Sea level stargazing: Astronomers make key sighting with Fla. telescope

September 28, 2009

GAINESVILLE, Fla. — This summer, University of Florida astronomers inaugurated the world’s largest optical telescope on a nearly 8,000-foot mountaintop 3,480 miles away.

But it was a far more modest observatory, located just above sea level in rural Levy County and just down the road from the UF campus, that proved key to a new discovery about what one astronomer termed “one of the weirdest” planets outside our solar system.

Three UF astronomers are among the authors of a paper that will appear Thursday in Astrophysical Journal, the leading journal in astronomy, pinning down the extravagantly unusual orbit of HD 80606b, a Jupiter-sized planet nearly 200 light years away. The astronomers made observations of the planet eclipsing its star from a 41-year-old telescope at the department’s Rosemary Hill Observatory 30 miles west of Gainesville in Bronson.

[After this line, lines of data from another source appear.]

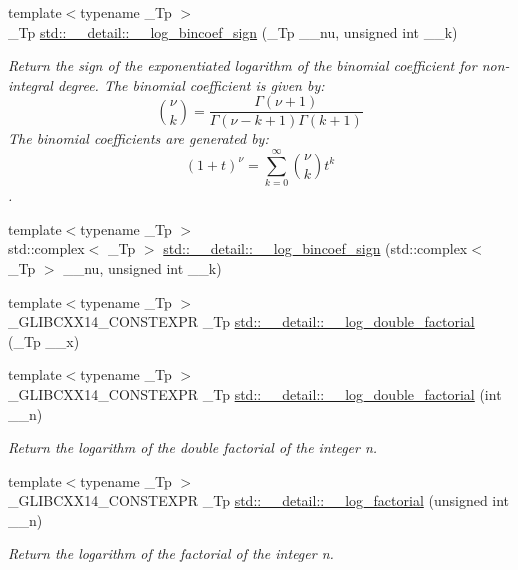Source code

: \begin{DoxyCompactItemize}
{\footnotesize template$<$typename \+\_\+\+Tp $>$ }\\\+\_\+\+Tp \hyperlink{namespacestd_1_1____detail_a6cea85f06264c3c9b05a76012205a0ca}{std\+::\+\_\+\+\_\+detail\+::\+\_\+\+\_\+log\+\_\+bincoef\+\_\+sign} (\+\_\+\+Tp \+\_\+\+\_\+nu, unsigned int \+\_\+\+\_\+k)
\begin{DoxyCompactList}\small\item\em Return the sign of the exponentiated logarithm of the binomial coefficient for non-\/integral degree. The binomial coefficient is given by\+: \[ \binom{\nu}{k} = \frac{\Gamma(\nu+1)}{\Gamma(\nu-k+1) \Gamma(k+1)} \] The binomial coefficients are generated by\+: \[ \left(1 + t\right)^\nu = \sum_{k=0}^\infty \binom{\nu}{k} t^k \]. \end{DoxyCompactList}\item 
{\footnotesize template$<$typename \+\_\+\+Tp $>$ }\\std\+::complex$<$ \+\_\+\+Tp $>$ \hyperlink{namespacestd_1_1____detail_acaa1cf71cfd1d1ec4e897a9b9d10e8a1}{std\+::\+\_\+\+\_\+detail\+::\+\_\+\+\_\+log\+\_\+bincoef\+\_\+sign} (std\+::complex$<$ \+\_\+\+Tp $>$ \+\_\+\+\_\+nu, unsigned int \+\_\+\+\_\+k)
\item 
{\footnotesize template$<$typename \+\_\+\+Tp $>$ }\\\+\_\+\+G\+L\+I\+B\+C\+X\+X14\+\_\+\+C\+O\+N\+S\+T\+E\+X\+PR \+\_\+\+Tp \hyperlink{namespacestd_1_1____detail_a0de46e790512550b535bdda97e11e1b5}{std\+::\+\_\+\+\_\+detail\+::\+\_\+\+\_\+log\+\_\+double\+\_\+factorial} (\+\_\+\+Tp \+\_\+\+\_\+x)
\item 
{\footnotesize template$<$typename \+\_\+\+Tp $>$ }\\\+\_\+\+G\+L\+I\+B\+C\+X\+X14\+\_\+\+C\+O\+N\+S\+T\+E\+X\+PR \+\_\+\+Tp \hyperlink{namespacestd_1_1____detail_aa832ed1d29fd41c40cf892cc1feef7e9}{std\+::\+\_\+\+\_\+detail\+::\+\_\+\+\_\+log\+\_\+double\+\_\+factorial} (int \+\_\+\+\_\+n)
\begin{DoxyCompactList}\small\item\em Return the logarithm of the double factorial of the integer n. \end{DoxyCompactList}\item 
{\footnotesize template$<$typename \+\_\+\+Tp $>$ }\\\+\_\+\+G\+L\+I\+B\+C\+X\+X14\+\_\+\+C\+O\+N\+S\+T\+E\+X\+PR \+\_\+\+Tp \hyperlink{namespacestd_1_1____detail_a2809419dbbe9fc60066dacfdc13761d4}{std\+::\+\_\+\+\_\+detail\+::\+\_\+\+\_\+log\+\_\+factorial} (unsigned int \+\_\+\+\_\+n)
\begin{DoxyCompactList}\small\item\em Return the logarithm of the factorial of the integer n. \end{DoxyCompactList}\item 

\end{DoxyCompactItemize}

“Really, the critical data came from Florida and Indiana, because they were in the right place at the right time, and the weather was OK,” said Josh Winn, an assistant professor of physics at the Massachusetts Institute of Technology and the lead author of the paper.

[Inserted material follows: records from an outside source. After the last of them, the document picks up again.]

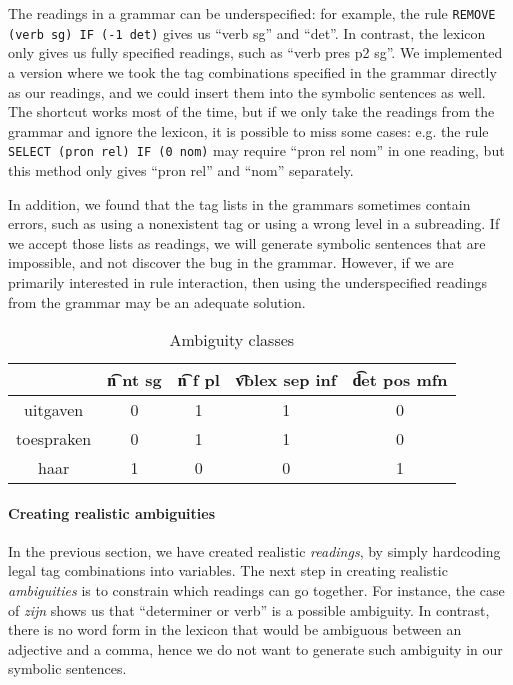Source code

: {{The readings in a grammar can be underspecified: for example, the rule
\texttt{REMOVE (verb sg) IF (-1 det)} gives us ``verb sg'' and ``det''.
In contrast, the lexicon only gives us fully specified readings, such
as ``verb pres p2 sg''. We implemented a version where we took
the tag combinations specified in the grammar directly as our
readings, and we could insert them into the symbolic sentences as well.
The shortcut works most of the time, but if we only take the readings
from the grammar and ignore the lexicon, it is possible to
miss some cases: e.g. the rule \texttt{SELECT (pron rel) IF (0 nom)} 
may require ``pron rel nom'' in one reading, but this method only gives
``pron rel'' and ``nom'' separately. 


In addition, we found that the tag lists in the grammars sometimes
contain errors, such as using a nonexistent tag or using a wrong level
in a subreading. If we accept those lists as readings, we will
generate symbolic sentences that are impossible, and not discover
the bug in the grammar.
However, if we are primarily interested in rule interaction, then using
the underspecified readings from the grammar may be an adequate solution.



\begin{table}[h]
\centering
\begin{tabular}{ c|c|c|c|c}
             & \t{n nt sg}  & \t{n f pl}  & \t{vblex sep inf} & \t{det pos mfn}  \\ \hline
 uitgaven    & 0        & 1       & 1             & 0    \\ 
 toespraken  & 0        & 1       & 1             & 0    \\ 
 haar        & 1        & 0       & 0             & 1    \\ 
\end{tabular}
\caption{Ambiguity classes}
\label{table:ambclass}
\end{table}

\paragraph{Creating realistic ambiguities}


In the previous section, we have created realistic \emph{readings}, by simply hardcoding legal tag combinations into variables. The next step in creating realistic \emph{ambiguities} is to constrain which readings can go together. For instance, the case of \emph{zijn} shows us that ``determiner or verb'' is a possible ambiguity. In contrast, there is no word form in the lexicon that would be ambiguous between an adjective and a comma, hence we do not want to generate such ambiguity in our symbolic sentences.


}}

The weather was OK – but just barely. Knicole Colón, a UF astronomy doctoral student who made the observations with UF associate scientist and Rosemary Hill director Francisco Reyes, said the two were blessed with cooperative clouds.

“It was fairly cloudy, and we were somewhat disappointed,” she said. “But it turned out that throughout the night, there was a hole in the cloud cover, right where our star was.”

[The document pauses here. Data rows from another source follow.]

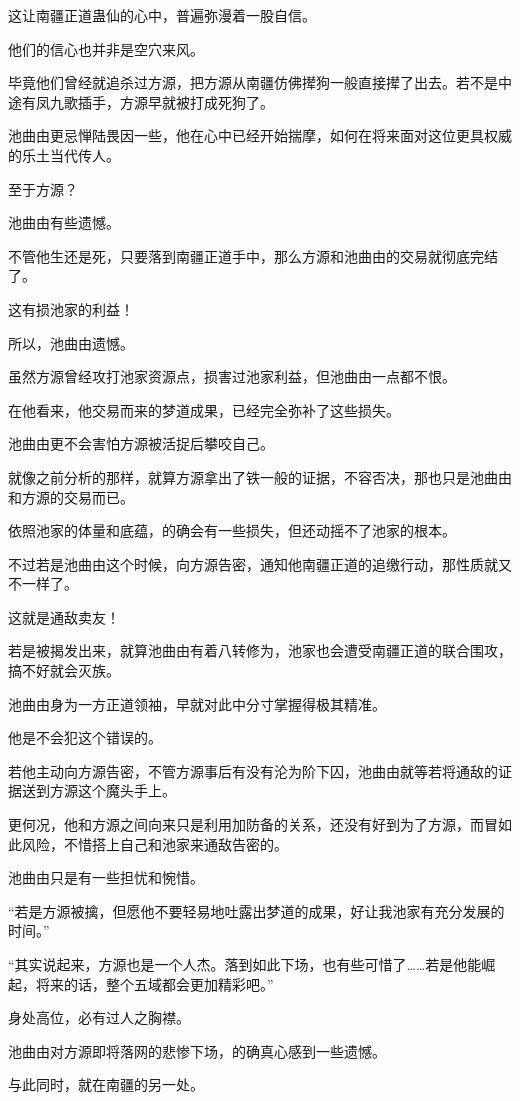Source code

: \begin{this_body}
这让南疆正道蛊仙的心中，普遍弥漫着一股自信。

他们的信心也并非是空穴来风。

毕竟他们曾经就追杀过方源，把方源从南疆仿佛撵狗一般直接撵了出去。若不是中途有凤九歌插手，方源早就被打成死狗了。

池曲由更忌惮陆畏因一些，他在心中已经开始揣摩，如何在将来面对这位更具权威的乐土当代传人。

至于方源？

池曲由有些遗憾。

不管他生还是死，只要落到南疆正道手中，那么方源和池曲由的交易就彻底完结了。

这有损池家的利益！

所以，池曲由遗憾。

虽然方源曾经攻打池家资源点，损害过池家利益，但池曲由一点都不恨。

在他看来，他交易而来的梦道成果，已经完全弥补了这些损失。

池曲由更不会害怕方源被活捉后攀咬自己。

就像之前分析的那样，就算方源拿出了铁一般的证据，不容否决，那也只是池曲由和方源的交易而已。

依照池家的体量和底蕴，的确会有一些损失，但还动摇不了池家的根本。

不过若是池曲由这个时候，向方源告密，通知他南疆正道的追缴行动，那性质就又不一样了。

这就是通敌卖友！

若是被揭发出来，就算池曲由有着八转修为，池家也会遭受南疆正道的联合围攻，搞不好就会灭族。

池曲由身为一方正道领袖，早就对此中分寸掌握得极其精准。

他是不会犯这个错误的。

若他主动向方源告密，不管方源事后有没有沦为阶下囚，池曲由就等若将通敌的证据送到方源这个魔头手上。

更何况，他和方源之间向来只是利用加防备的关系，还没有好到为了方源，而冒如此风险，不惜搭上自己和池家来通敌告密的。

池曲由只是有一些担忧和惋惜。

“若是方源被擒，但愿他不要轻易地吐露出梦道的成果，好让我池家有充分发展的时间。”

“其实说起来，方源也是一个人杰。落到如此下场，也有些可惜了……若是他能崛起，将来的话，整个五域都会更加精彩吧。”

身处高位，必有过人之胸襟。

池曲由对方源即将落网的悲惨下场，的确真心感到一些遗憾。

与此同时，就在南疆的另一处。


\end{this_body}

The Rosemary Hill Observatory was founded in 1967 on an 80-acre site in Levy County less than 140 feet above sea level. It has two telescopes, the larger of which is a 30-inch Tinsley reflecting telescope. Although faculty members and graduate students have used that telescope and its 18-inch companion for research, they serve mainly as teaching tools. For research, astronomers often travel to remote mountaintops where larger, more sophisticated telescopes can capture light from far more distant stars at much finer resolutions — now including the largest of them all, the 34.1-foot Gran Telescopio Canarias, perched at 7,874 feet above sea level on a mountaintop in Spain’s Canary Islands.

The events of the night of June 4, 2009, however, proved that small, simple telescopes can still play starring roles.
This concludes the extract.